Елена Николаевна упорно клонила разговор к своей любимой литературе, а Саранцев всё более раздражался и терялся. Он никогда не считал себя книгочеем, хотя положенные мальчишке и подростку книги читал в изобилии, и не только фантастику.
— Я всё же повторю, вопреки вашей реакции: на меня произвёл впечатление роман «Братья Карамазовы». Не стану утверждать, будто он подвигнул меня на строительную или политическую стезю, но след определённо остался. Вот Достоевский в качестве моего автора вас удивил, а кто бы не удивил?
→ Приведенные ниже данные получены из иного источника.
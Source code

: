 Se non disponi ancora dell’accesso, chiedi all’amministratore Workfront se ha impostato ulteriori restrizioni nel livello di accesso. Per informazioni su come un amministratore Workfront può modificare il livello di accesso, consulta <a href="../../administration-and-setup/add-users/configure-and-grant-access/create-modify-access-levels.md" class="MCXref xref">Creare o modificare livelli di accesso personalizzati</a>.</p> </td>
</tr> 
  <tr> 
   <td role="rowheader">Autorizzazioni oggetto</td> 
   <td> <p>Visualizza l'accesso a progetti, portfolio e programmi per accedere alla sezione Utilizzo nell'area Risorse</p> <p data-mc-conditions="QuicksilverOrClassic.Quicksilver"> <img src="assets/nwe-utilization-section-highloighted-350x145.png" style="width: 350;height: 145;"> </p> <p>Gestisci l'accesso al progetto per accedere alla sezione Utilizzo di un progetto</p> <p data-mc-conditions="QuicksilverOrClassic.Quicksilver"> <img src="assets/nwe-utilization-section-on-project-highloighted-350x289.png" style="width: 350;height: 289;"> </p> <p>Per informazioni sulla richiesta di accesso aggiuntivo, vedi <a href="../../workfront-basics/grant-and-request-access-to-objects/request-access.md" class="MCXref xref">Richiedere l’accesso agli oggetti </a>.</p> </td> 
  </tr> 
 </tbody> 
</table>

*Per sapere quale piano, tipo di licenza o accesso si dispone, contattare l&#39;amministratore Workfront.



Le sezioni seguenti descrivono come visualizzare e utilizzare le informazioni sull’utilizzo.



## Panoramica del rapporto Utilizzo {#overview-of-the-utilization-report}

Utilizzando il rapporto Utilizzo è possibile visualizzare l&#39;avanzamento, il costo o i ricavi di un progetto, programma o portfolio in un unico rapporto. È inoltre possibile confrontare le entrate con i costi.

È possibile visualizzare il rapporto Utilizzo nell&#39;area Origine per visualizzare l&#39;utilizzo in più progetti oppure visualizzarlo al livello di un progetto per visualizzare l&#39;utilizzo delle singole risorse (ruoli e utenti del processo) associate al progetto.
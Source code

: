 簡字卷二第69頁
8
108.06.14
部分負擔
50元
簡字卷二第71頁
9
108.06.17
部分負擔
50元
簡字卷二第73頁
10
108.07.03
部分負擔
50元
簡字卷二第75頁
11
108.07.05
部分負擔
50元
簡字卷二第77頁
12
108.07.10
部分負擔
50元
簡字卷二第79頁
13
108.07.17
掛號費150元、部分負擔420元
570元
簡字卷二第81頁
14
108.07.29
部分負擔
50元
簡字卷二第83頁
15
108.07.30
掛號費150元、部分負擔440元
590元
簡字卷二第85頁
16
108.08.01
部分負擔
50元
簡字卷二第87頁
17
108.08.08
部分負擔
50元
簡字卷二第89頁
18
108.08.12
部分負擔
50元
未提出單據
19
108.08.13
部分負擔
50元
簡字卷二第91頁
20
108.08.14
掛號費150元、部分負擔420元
— Хемингуэй, — без паузы заявила Елена Николаевна. — Я бы каждому новоизбранному политику выдавала за государственный счёт экземпляр «Старика и моря». Человек отдаёт все силы борьбе, а после победы вдруг обнаруживает себя побеждённым. Очень полезное чтение для всех желающих славы и торжества.
— Я не ради славы и торжества пошёл в политику, — продолжал настаивать на своей невинности Саранцев. Он уже перестал раздражаться и начал впадать в уныние — атмосферы неприятия он совершенно не ожидал.
— Неужели ради народного блага? — поинтересовалась со своим обычным ехидством Корсунская.
— Нет, ради карьеры, — огрызнулся Игорь Петрович.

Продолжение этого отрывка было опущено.